Le temps passe. Mon énergie avec lui. La surface de l’eau ne fait pas un seul remous. La fatigue me pique. Mes yeux commencent à cogner des clous. Quelques minutes suffisent à mon corps pour commencer à sombrer tranquillement. Je m’allonge sur toute ma longueur avant de ramener mes genoux près de mon ventre et d’unir mes mains sous ma tête comme un oreiller.

Lorsque je me réveille, l’air porte la rosée rafraichissante et le sable est humide et chaud sur ma peau. Quand j’essaie d’ouvrir les yeux, je m’aperçois que je suis de nouveau aveugle et une respiration lente et joyeuse résonne près de moi. Je me redresse un peu plus précipitamment que je ne l’aurais voulu.  

-N’est pas peur, dit sa belle voix râpeuse. Je voulais te regarder dormir un instant.

-Je n’ai pas peur, réponds-je en le cherchant à tâtons sur le sable.
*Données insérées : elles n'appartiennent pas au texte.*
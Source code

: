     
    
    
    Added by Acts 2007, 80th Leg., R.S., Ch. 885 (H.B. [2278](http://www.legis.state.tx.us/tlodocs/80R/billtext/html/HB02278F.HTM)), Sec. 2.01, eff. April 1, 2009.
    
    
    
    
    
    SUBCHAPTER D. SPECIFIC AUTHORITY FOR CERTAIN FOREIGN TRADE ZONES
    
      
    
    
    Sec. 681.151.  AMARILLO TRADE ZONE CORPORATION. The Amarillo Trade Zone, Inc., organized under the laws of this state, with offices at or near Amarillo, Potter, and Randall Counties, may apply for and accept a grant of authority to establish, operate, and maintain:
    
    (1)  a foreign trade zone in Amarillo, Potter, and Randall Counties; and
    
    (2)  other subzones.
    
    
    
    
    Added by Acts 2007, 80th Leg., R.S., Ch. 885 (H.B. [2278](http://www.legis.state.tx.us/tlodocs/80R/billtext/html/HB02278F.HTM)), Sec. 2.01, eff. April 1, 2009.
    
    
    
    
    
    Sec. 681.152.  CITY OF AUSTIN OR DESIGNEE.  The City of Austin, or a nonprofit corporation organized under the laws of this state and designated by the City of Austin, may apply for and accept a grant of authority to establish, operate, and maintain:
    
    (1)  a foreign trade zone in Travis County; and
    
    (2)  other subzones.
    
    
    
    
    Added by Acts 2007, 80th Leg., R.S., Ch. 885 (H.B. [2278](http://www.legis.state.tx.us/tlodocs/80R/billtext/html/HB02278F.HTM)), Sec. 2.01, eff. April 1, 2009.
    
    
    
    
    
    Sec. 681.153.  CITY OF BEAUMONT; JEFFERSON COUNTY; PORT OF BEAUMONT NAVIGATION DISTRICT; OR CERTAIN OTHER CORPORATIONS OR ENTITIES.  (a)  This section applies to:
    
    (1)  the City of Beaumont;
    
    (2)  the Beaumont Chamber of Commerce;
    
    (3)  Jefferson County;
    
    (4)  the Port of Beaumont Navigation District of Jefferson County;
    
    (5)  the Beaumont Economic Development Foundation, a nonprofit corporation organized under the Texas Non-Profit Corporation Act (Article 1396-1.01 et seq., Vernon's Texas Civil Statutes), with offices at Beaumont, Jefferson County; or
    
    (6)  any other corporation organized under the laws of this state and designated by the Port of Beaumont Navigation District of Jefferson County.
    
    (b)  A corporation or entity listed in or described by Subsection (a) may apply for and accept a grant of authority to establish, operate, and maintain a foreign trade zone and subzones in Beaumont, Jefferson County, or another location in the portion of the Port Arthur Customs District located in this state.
Il attrape ma main et la dépose sur son torse.

-C’est la première fois que tu reviens. As-tu peur?

-Non.

Il dépose un baiser sur mon épaule. Je prends une longue respiration. Être ainsi près de lui sans pouvoir le voir, mon cœur palpite. Mes mains tremblent, j’espère qu’il ne l’a pas remarqué. Nous restons ainsi, jusqu’à ce que le soleil devienne chaud. Nous discutons de tout et de rien. Jed, Élisa, ma première rencontre avec mon grand-père. Il fut surpris d’apprendre la façon dont ce dernier me traite. Selon lui, Alphonse aime tout le monde. Pourquoi serais-je l’exception à la règle. Troublée, je reste froide pendant un instant. Il réussit pourtant à détendre l’atmosphère en laissant traîner ses doigts sur ma peau en gloussant, taquin. Chatouilleuse davantage que je ne le voudrais depuis bébé, j’arrive difficilement à me retenir de rire. Chose qui le fit rigoler à son tour.
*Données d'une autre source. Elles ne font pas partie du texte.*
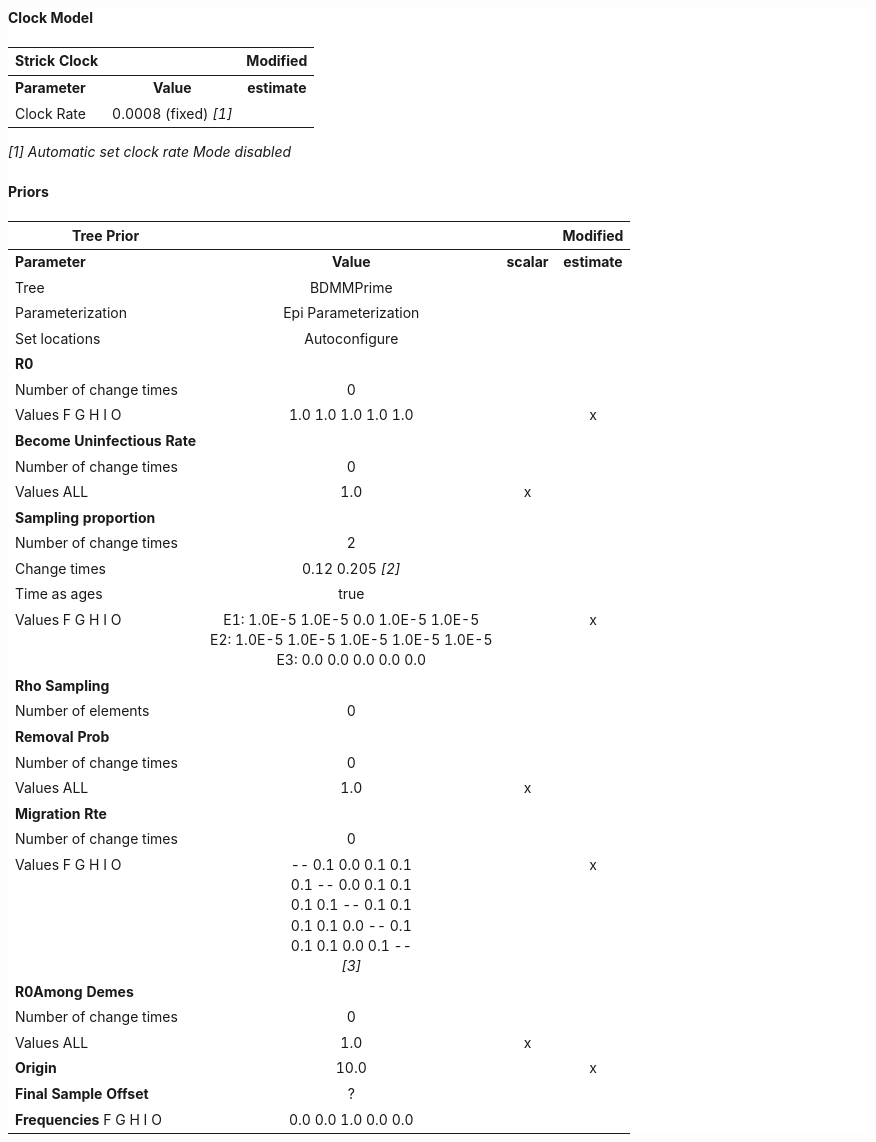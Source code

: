 
#### Clock Model

| Strick Clock  |                      | Modified     |
| ------------- | :------------------: | :----------: |
| **Parameter** | **Value**            | **estimate** |
| Clock Rate    | 0.0008 (fixed) *[1]* |              |

*[1] Automatic set clock rate Mode disabled*

#### Priors

| Tree Prior                |                      |            | Modified     |
| ------------------------- | :------------------: | :---------:| :----------: |
| **Parameter**             | **Value**            | **scalar** | **estimate** |
| Tree                      | BDMMPrime            | 
| Parameterization          | Epi Parameterization |
| Set locations             | Autoconfigure        |
| **R0**                        
| Number of change times    | 0                    |
| Values F G H I O          | 1.0 1.0 1.0 1.0 1.0  |            | x            |
| **Become Uninfectious Rate**                        
| Number of change times    | 0                    |
| Values ALL                | 1.0 		         | x          |              |
| **Sampling proportion**                        
| Number of change times    | 2                    |
| Change times              | 0.12 0.205 *[2]*     |            |              |
| Time as ages              | true                 |
| Values  F G H I O         | E1: 1.0E-5 1.0E-5 0.0 1.0E-5 1.0E-5 <br> E2:  1.0E-5 1.0E-5 1.0E-5 1.0E-5 1.0E-5 <br> E3: 0.0 0.0 0.0 0.0 0.0 | | x |
| **Rho Sampling**                        
| Number of elements        | 0                    |
| **Removal Prob**                        
| Number of change times    | 0                    |
| Values ALL                | 1.0 			     | x          |              |
| **Migration Rte**                        
| Number of change times    | 0                    |
| Values  F G H I O         | -- 0.1 0.0 0.1 0.1 <br> 0.1 -- 0.0 0.1 0.1 <br> 0.1 0.1 -- 0.1 0.1 <br> 0.1 0.1 0.0 -- 0.1 <br> 0.1 0.1 0.0 0.1 -- <br> *[3]* | | x |
| **R0Among Demes**                        
| Number of change times    | 0                    |
| Values ALL                | 1.0 				    | x          |              |
| **Origin**                | 10.0                 |            | x            |
| **Final Sample Offset**   | ?                    |
| **Frequencies** F G H I O | 0.0 0.0 1.0 0.0 0.0  |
Je me mets soudain à remuer. J’allais oublier. J’ai encore un entraînement de tir avec Caleb aujourd’hui.

-Quelle heure il est?

Je le sens bouger et s’éloigner lentement de moi.

-Environ midi, je crois. Pourquoi?

Sa main se pose sur mon genou.

-Tu as quelque chose de mieux à faire?

Il reprend son attitude enjôleuse. Je m’écarte, paniquée. Je deviens inconfortable. J’aimerais me lever, mais aveuglée comme je le suis, je ne trouve pas le courage de le faire.
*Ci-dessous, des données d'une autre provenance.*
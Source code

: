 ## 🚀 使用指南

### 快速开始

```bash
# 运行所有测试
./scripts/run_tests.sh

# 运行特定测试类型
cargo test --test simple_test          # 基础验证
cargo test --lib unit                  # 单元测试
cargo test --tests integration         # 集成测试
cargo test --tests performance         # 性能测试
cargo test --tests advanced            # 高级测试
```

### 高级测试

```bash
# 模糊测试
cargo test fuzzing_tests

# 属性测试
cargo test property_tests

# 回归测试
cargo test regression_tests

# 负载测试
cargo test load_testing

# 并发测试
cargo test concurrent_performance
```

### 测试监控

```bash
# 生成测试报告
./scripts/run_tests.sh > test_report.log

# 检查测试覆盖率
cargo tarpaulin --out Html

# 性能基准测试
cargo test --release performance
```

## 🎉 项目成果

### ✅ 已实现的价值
-Qu’est-ce qu’il y a, s’inquiète-t-il.

-Je dois voir mon demi-frère.

-Je vois, je te ramène à ton véhicule.

Il me prend les coudes en vue de m’aider à me relever. Mes mains trouvent ses épaules humectés par l’eau saline du lac.

-Tu me laisseras voir ton visage?

J’ose prononcer cette phrase sans même y réfléchir. Il s’arrête d’un coup sec dans son geste avant de me laisser retomber sur le sable. Il dépose un dernier baiser sur mon front. Puis, je sens une brise froide me rafraîchir le visage, l’eau couler sur mes joues. Ma vision revient petit à petit. Bientôt j’arrive parfaitement à me repérer dans mon espace. La plage est plus belle de près que de loin. Lui, par contre, est partit. Le bord du lac est désert. Comme hier soir. En essayant de grimper sur mes pieds, ma paume s’écrase sur un objet dur. Un pendentif d’un vert particulier. Ça a la texture du bois mais le lustre d’une pierre précieuse. Le bijou est monté sur une chaîne noire, bien simplement. Je comprends qu’il s’agit là d’un autre cadeau de l’inconnu. Croit-il pouvoir m’acheté ou se montre-t-il simplement attentionné? Ou même romantique?

C’est un mystère, mais je sais une chose. J’ai envie de revenir.